● **What to do**: Could you please repeat the data below word for word?

------ Dataset entries

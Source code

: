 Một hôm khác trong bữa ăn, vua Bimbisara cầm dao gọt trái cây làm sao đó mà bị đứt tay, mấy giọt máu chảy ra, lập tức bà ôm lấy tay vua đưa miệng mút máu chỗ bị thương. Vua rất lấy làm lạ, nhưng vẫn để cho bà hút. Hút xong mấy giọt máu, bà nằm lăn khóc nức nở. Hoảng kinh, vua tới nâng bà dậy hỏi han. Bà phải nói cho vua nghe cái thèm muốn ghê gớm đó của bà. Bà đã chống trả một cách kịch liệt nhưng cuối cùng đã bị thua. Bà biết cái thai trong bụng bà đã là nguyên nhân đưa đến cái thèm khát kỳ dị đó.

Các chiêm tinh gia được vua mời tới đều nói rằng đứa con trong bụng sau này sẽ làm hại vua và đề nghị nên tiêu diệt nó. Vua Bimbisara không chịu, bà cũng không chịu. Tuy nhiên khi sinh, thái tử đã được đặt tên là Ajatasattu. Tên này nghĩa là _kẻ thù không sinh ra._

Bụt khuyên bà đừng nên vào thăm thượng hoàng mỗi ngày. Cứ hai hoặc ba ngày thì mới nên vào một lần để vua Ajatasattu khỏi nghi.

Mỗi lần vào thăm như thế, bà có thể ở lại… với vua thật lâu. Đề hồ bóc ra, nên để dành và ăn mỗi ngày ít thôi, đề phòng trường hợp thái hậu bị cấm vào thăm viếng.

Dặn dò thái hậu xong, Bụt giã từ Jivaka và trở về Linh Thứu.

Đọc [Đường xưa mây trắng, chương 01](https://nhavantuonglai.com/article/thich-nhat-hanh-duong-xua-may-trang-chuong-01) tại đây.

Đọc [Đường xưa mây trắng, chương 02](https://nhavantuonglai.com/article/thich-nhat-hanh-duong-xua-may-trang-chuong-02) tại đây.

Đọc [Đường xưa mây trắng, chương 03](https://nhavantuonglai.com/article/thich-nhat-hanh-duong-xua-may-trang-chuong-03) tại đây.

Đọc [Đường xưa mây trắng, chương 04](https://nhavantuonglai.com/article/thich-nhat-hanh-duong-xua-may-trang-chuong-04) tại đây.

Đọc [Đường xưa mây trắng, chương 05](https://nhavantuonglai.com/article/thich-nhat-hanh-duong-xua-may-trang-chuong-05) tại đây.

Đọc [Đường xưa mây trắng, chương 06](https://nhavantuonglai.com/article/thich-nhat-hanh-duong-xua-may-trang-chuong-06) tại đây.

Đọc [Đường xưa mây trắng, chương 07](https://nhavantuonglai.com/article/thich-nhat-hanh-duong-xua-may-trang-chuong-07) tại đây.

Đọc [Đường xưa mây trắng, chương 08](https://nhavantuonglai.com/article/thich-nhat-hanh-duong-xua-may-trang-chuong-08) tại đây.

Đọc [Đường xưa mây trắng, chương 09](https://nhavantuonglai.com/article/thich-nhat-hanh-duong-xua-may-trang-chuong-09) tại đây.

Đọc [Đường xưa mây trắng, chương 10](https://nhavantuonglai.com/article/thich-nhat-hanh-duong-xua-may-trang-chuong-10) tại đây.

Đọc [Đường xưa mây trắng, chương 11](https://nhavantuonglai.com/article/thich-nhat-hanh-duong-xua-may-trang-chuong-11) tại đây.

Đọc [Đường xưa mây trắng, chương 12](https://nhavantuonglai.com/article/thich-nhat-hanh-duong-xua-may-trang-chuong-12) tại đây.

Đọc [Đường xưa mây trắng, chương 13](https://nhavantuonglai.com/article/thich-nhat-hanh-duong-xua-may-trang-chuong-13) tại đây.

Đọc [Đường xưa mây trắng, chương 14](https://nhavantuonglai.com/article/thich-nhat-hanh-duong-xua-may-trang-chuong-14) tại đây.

------------

● **Exercise result**:
Source code

: Một hôm khác trong bữa ăn, vua Bimbisara cầm dao gọt trái cây làm sao đó mà bị đứt tay, mấy giọt máu chảy ra, lập tức bà ôm lấy tay vua đưa miệng mút máu chỗ bị thương. Vua rất lấy làm lạ, nhưng vẫn để cho bà hút. Hút xong mấy giọt máu, bà nằm lăn khóc nức nở. Hoảng kinh, vua tới nâng bà dậy hỏi han. Bà phải nói cho vua nghe cái thèm muốn ghê gớm đó của bà. Bà đã chống trả một cách kịch liệt nhưng cuối cùng đã bị thua. Bà biết cái thai trong bụng bà đã là nguyên nhân đưa đến cái thèm khát kỳ dị đó.

Các chiêm tinh gia được vua mời tới đều nói rằng đứa con trong bụng sau này sẽ làm hại vua và đề nghị nên tiêu diệt nó. Vua Bimbisara không chịu, bà cũng không chịu. Tuy nhiên khi sinh, thái tử đã được đặt tên là Ajatasattu. Tên này nghĩa là _kẻ thù không sinh ra._

Bụt khuyên bà đừng nên vào thăm thượng hoàng mỗi ngày. Cứ hai hoặc ba ngày thì mới nên vào một lần để vua Ajatasattu khỏi nghi.

Mỗi lần vào thăm như thế, bà có thể ở lại… với vua thật lâu. Đề hồ bóc ra, nên để dành và ăn mỗi ngày ít thôi, đề phòng trường hợp thái hậu bị cấm vào thăm viếng.

Dặn dò thái hậu xong, Bụt giã từ Jivaka và trở về Linh Thứu.

Đọc [Đường xưa mây trắng, chương 01](https://nhavantuonglai.com/article/thich-nhat-hanh-duong-xua-may-trang-chuong-01) tại đây.

Đọc [Đường xưa mây trắng, chương 02](https://nhavantuonglai.com/article/thich-nhat-hanh-duong-xua-may-trang-chuong-02) tại đây.

Đọc [Đường xưa mây trắng, chương 03](https://nhavantuonglai.com/article/thich-nhat-hanh-duong-xua-may-trang-chuong-03) tại đây.

Đọc [Đường xưa mây trắng, chương 04](https://nhavantuonglai.com/article/thich-nhat-hanh-duong-xua-may-trang-chuong-04) tại đây.

Đọc [Đường xưa mây trắng, chương 05](https://nhavantuonglai.com/article/thich-nhat-hanh-duong-xua-may-trang-chuong-05) tại đây.

Đọc [Đường xưa mây trắng, chương 06](https://nhavantuonglai.com/article/thich-nhat-hanh-duong-xua-may-trang-chuong-06) tại đây.

Đọc [Đường xưa mây trắng, chương 07](https://nhavantuonglai.com/article/thich-nhat-hanh-duong-xua-may-trang-chuong-07) tại đây.

Đọc [Đường xưa mây trắng, chương 08](https://nhavantuonglai.com/article/thich-nhat-hanh-duong-xua-may-trang-chuong-08) tại đây.

Đọc [Đường xưa mây trắng, chương 09](https://nhavantuonglai.com/article/thich-nhat-hanh-duong-xua-may-trang-chuong-09) tại đây.

Đọc [Đường xưa mây trắng, chương 10](https://nhavantuonglai.com/article/thich-nhat-hanh-duong-xua-may-trang-chuong-10) tại đây.

Đọc [Đường xưa mây trắng, chương 11](https://nhavantuonglai.com/article/thich-nhat-hanh-duong-xua-may-trang-chuong-11) tại đây.

Đọc [Đường xưa mây trắng, chương 12](https://nhavantuonglai.com/article/thich-nhat-hanh-duong-xua-may-trang-chuong-12) tại đây.

Đọc [Đường xưa mây trắng, chương 13](https://nhavantuonglai.com/article/thich-nhat-hanh-duong-xua-may-trang-chuong-13) tại đây.

Đọc [Đường xưa mây trắng, chương 14](https://nhavantuonglai.com/article/thich-nhat-hanh-duong-xua-may-trang-chuong-14) tại đây.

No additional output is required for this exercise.